Given records Start Marker
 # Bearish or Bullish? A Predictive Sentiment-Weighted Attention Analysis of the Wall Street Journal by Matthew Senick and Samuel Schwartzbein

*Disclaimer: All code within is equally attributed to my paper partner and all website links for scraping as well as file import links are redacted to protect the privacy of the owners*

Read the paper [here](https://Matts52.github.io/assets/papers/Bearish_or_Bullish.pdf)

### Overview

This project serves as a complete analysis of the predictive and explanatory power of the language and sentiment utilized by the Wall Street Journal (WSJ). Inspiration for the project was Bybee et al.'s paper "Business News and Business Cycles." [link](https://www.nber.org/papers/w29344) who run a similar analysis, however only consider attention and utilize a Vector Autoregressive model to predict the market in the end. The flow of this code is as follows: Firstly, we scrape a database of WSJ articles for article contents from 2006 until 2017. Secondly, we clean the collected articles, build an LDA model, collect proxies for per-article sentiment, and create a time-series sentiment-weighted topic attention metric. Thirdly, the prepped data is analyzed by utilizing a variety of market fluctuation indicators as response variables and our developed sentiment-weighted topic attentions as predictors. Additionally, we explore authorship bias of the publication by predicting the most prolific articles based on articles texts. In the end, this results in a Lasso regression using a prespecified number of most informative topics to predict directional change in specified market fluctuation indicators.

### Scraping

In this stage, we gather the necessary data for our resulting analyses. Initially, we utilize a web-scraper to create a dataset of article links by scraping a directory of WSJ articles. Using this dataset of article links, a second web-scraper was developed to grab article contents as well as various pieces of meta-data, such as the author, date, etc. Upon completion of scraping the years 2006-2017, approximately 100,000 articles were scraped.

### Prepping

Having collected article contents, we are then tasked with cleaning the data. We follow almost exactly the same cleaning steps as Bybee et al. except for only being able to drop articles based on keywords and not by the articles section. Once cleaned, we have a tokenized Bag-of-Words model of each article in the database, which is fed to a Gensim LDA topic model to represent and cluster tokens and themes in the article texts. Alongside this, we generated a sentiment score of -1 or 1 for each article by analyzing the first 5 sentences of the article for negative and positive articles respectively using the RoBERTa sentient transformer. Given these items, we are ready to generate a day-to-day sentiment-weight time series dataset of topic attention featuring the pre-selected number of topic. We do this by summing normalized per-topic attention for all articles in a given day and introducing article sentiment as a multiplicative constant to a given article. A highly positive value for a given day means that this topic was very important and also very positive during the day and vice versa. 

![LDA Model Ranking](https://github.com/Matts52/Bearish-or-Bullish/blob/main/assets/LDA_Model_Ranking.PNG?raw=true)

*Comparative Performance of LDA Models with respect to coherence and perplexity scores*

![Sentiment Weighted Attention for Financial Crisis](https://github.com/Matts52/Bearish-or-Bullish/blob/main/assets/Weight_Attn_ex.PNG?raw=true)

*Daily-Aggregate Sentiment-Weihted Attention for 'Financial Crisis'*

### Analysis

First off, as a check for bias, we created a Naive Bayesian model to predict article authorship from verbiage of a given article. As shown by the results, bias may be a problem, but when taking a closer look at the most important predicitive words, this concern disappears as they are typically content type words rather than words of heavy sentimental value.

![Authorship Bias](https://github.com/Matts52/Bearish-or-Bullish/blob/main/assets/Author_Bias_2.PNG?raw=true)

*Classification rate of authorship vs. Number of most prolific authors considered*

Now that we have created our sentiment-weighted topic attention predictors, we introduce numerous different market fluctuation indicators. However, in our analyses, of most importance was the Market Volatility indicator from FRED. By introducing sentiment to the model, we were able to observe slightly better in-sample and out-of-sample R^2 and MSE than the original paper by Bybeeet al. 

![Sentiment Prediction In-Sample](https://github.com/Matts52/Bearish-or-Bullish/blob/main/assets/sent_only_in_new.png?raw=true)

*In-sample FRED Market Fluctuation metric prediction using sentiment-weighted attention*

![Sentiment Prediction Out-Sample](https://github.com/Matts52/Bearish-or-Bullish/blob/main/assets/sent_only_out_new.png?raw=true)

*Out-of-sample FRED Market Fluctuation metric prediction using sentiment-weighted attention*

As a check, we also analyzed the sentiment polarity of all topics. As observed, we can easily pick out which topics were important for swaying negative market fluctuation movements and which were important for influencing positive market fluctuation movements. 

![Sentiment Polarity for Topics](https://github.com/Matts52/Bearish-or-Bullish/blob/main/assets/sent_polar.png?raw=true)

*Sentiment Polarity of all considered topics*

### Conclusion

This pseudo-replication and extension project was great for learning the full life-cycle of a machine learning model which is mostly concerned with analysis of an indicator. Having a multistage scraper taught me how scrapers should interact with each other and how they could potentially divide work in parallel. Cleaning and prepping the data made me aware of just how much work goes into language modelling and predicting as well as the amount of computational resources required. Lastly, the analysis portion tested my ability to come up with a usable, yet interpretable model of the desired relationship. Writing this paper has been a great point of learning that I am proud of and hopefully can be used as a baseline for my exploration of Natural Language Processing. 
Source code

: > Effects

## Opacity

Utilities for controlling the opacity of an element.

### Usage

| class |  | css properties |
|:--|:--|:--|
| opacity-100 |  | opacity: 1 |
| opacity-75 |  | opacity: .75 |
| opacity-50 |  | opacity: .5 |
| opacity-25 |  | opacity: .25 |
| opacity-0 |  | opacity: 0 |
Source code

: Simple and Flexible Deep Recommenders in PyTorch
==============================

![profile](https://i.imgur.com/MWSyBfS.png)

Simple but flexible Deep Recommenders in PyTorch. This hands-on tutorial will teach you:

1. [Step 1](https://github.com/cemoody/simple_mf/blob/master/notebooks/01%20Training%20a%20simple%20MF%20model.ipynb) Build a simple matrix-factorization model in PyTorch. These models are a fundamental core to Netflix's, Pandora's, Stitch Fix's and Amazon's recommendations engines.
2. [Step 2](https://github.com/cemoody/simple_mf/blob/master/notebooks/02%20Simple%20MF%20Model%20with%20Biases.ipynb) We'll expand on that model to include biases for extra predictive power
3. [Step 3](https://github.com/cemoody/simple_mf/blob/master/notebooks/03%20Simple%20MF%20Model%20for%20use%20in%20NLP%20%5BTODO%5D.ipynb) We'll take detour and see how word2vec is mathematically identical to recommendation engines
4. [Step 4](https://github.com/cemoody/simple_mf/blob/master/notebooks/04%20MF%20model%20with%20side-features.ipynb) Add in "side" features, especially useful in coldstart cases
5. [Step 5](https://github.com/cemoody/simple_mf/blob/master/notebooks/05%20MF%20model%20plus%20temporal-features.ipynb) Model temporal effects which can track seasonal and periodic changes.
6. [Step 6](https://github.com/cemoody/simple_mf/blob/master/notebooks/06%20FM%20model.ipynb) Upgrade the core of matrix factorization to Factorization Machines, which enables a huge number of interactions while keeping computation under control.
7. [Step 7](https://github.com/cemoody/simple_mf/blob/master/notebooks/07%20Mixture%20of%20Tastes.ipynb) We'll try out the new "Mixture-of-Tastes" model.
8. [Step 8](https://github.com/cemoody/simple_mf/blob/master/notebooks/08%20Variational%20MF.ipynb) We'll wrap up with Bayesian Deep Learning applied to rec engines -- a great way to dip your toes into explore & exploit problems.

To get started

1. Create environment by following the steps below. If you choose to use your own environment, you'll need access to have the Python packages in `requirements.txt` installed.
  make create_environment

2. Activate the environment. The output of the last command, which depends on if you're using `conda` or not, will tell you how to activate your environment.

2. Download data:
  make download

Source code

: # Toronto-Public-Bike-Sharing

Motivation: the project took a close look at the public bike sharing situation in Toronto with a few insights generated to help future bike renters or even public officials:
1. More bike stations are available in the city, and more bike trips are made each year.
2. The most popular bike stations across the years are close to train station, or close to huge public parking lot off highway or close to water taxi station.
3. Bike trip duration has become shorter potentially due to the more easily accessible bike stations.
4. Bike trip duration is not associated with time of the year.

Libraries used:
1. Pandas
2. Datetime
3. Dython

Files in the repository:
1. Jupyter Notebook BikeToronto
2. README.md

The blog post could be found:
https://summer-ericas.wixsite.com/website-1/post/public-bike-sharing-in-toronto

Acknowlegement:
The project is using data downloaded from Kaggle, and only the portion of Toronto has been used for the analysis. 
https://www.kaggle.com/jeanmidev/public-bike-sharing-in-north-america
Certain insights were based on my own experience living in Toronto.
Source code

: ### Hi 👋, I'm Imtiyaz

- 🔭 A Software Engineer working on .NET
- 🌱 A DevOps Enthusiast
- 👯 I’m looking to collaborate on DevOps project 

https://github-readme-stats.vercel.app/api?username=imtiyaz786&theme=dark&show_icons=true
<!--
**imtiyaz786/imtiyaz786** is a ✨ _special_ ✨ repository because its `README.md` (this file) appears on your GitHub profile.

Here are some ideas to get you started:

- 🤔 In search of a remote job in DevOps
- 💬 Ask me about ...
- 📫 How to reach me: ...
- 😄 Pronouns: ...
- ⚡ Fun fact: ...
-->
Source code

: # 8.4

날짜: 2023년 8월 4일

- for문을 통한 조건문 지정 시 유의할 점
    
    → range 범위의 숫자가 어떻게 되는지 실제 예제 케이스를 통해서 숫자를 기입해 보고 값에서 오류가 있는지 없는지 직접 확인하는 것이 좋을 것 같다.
Given records End Marker
### Description of the task
Reproduce nothing but the lines from the line containing "your GitHub profile." to the last line of the data, each exactly as written.

### Reply
**imtiyaz786/imtiyaz786** is a ✨ _special_ ✨ repository because its `README.md` (this file) appears on your GitHub profile.

Here are some ideas to get you started:

- 🤔 In search of a remote job in DevOps
- 💬 Ask me about ...
- 📫 How to reach me: ...
- 😄 Pronouns: ...
- ⚡ Fun fact: ...
-->
Source code

: # 8.4

날짜: 2023년 8월 4일

- for문을 통한 조건문 지정 시 유의할 점
    
    → range 범위의 숫자가 어떻게 되는지 실제 예제 케이스를 통해서 숫자를 기입해 보고 값에서 오류가 있는지 없는지 직접 확인하는 것이 좋을 것 같다.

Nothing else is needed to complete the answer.